“Bakal datang kepada manusia suatu masa, di mana orang tiada peduli akan apa yang diambilnya; apakah dari yang halal ataukah dari yang haram. (HR Bukhari Muslim dari Abu Hurairah RA).
Maraknya perilaku yang menghalalkan segala cara untuk memperoleh kekuasaan dan kekayaan dewasa ini apakah merupakan pertanda bahwa zaman yang diisyaratkan Nabi SAW itu sudah datang? Para ustadz, guru, dan cendekiawan sudah mensinyalir hadirnya zaman itu dalam khutbah-khutbahnya. Di masjid, di pengajian, di kantor, di sekolah, di ruang diskusi, semua orang membicarakan tentang penghalalan segala cara dalam mencapai cita-cita.
Jika memang benar, alangkah berbahayanya zaman ini. Suatu zaman yang tak menentu, yang selalu goyah seperti sedang ditimpa gempa. Kita yang hidup di zaman seperti ini menjadi penuh tanda tanya. Apakah sepak-terjang kita dalam mencari nafkah sehari-harinya sudah terimbas oleh zaman itu pula?
Hadits riwayat Bukhari di atas memperingatkan kita betapa tata nilai telah bergeser sangat cepat yang mengakibatkan kita merespon zaman dengan persepsi yang sangat berbeda. Ketika tangan kita melindungi harta kita sendiri, bisa jadi tangan kita itu tiba-tiba ditepiskan tangan orang lain yang ingin merebut kekayaan kita itu.

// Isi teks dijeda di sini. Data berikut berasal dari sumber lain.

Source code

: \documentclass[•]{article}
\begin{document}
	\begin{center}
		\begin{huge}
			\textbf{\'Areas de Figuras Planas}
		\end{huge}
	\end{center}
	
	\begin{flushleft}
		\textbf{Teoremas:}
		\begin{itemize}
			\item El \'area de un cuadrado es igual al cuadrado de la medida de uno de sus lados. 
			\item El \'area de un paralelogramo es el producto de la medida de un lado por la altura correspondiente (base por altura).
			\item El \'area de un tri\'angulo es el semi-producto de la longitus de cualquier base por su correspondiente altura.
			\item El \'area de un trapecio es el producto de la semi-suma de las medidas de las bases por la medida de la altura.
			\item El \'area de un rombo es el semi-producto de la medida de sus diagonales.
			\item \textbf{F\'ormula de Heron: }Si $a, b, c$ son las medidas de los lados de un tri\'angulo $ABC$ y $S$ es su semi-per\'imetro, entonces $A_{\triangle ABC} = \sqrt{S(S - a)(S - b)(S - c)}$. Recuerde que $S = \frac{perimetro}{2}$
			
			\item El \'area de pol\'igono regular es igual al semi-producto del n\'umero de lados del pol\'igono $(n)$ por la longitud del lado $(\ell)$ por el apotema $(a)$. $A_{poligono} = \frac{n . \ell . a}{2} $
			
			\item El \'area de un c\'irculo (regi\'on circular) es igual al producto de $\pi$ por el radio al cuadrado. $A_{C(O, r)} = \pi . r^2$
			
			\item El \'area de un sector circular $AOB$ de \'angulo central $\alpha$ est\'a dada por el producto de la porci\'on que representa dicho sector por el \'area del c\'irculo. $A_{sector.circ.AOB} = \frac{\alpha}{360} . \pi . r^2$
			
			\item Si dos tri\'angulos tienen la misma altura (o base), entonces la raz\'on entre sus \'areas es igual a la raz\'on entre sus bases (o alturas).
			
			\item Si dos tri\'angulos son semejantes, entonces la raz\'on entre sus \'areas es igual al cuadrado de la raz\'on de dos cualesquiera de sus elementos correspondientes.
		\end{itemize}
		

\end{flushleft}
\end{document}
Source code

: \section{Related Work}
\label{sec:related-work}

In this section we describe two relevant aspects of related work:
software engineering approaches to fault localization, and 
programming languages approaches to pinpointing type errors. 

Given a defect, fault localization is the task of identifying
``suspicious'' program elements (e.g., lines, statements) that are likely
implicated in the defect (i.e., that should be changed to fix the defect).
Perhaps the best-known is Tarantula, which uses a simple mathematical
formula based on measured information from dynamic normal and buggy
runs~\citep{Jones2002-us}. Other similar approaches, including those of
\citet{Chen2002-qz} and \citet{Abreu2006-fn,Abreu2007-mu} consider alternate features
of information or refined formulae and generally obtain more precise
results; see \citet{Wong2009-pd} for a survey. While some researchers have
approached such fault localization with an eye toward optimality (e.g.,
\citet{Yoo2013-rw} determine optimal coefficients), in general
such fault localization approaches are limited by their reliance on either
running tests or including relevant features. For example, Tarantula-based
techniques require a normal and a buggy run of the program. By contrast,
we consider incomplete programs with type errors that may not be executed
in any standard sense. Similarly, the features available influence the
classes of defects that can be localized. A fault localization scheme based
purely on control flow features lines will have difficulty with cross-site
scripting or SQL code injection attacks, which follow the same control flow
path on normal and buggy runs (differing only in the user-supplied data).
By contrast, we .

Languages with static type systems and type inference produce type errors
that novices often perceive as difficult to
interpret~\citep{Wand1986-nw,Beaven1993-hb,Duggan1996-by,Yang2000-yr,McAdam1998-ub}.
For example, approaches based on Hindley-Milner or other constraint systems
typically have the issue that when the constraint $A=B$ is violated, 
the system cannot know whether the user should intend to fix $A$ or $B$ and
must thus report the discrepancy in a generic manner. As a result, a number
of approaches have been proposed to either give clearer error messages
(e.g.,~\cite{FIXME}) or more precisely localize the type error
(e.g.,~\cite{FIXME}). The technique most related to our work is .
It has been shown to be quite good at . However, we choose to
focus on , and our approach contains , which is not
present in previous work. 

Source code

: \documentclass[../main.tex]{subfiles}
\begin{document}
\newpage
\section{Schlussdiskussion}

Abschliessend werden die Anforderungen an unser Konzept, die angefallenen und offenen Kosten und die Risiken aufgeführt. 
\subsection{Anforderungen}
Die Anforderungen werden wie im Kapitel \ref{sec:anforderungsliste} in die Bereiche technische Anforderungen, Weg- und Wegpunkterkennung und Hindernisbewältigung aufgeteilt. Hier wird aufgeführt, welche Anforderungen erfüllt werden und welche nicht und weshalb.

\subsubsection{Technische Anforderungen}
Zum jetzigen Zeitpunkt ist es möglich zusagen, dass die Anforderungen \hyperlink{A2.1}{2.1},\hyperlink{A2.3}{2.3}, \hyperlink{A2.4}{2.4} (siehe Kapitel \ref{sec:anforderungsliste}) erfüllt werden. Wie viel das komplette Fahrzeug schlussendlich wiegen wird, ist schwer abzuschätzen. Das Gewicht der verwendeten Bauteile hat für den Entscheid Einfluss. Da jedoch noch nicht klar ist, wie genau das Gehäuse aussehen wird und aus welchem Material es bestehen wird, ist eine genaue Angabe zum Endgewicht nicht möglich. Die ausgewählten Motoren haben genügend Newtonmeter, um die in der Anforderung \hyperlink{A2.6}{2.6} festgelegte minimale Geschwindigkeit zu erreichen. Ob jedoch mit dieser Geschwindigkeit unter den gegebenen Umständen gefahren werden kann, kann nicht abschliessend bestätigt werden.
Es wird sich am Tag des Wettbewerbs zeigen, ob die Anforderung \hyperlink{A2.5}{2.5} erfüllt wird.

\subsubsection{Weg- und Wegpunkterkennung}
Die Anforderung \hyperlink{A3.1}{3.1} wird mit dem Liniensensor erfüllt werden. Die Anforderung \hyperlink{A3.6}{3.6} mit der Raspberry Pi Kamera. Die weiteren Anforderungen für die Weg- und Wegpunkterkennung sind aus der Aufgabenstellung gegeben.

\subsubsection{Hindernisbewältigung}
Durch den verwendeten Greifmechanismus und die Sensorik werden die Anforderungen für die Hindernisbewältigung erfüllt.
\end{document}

Rupanya batas-batas kekayaan kita dengan kekayaan orang lain sudah dianggap kabur. Jika kita tak mampu membedakan lagi barang halal dengan barang haram, sesungguhnya dunia kita sudah ”kiamat”. Lalu kepada siapa masyarakat mengadu untuk menuntut keadilan, kemakmuran, kebenaran? Mampukah masyarakat menolong dirinya sendiri untuk melindungi kekayaannya?
Agaknya perjuangan para ustadz, guru, dan cendekiawan dewasa ini sudah bergeser ke arah penegakan akhlak. Tegaknya akhlak yang baik mampu menerbitkan keadilan, kemakmuran, dan kebenaran. Ketiga martabat kearifan yang diperjuangkan manusia berabad-abad lamanya atas sesamanya itu sungguh selaras dengan kehendak Tuhan.
Sebuah kisah diceritakan dalam buku Kasyful Mahjub karya Ali ibn Utsman Al-Hujwiri tentang Abu Halim Habib bin Salim Al-Ra’i, seorang sufi sahabat Salman Al-Farisi. Ia bisa menjinakkan segerombolan serigala yang sebenarnya meneteskan air liur ketika melihat biri-birinya yang ia gembalakan di tepi Sungai Eufrat.
Ia juga mampu memancurkan air susu dan air madu dari sebongkah batu yang ia suguhkan bagi tamunya. Menurut sang sufi, hal itu mampu dikerjakannya karena hasratnya selaras dengan kehendak Allah dan taat kepada Rasulullah Muhammad SAW. Ketika seorang syekh memintanya memberi wejangan, Al-Ra’i berkata: ”Jangan jadikan hatimu keranjang keinginan hawa nafsu dan perutmu periuk barang-barang haram.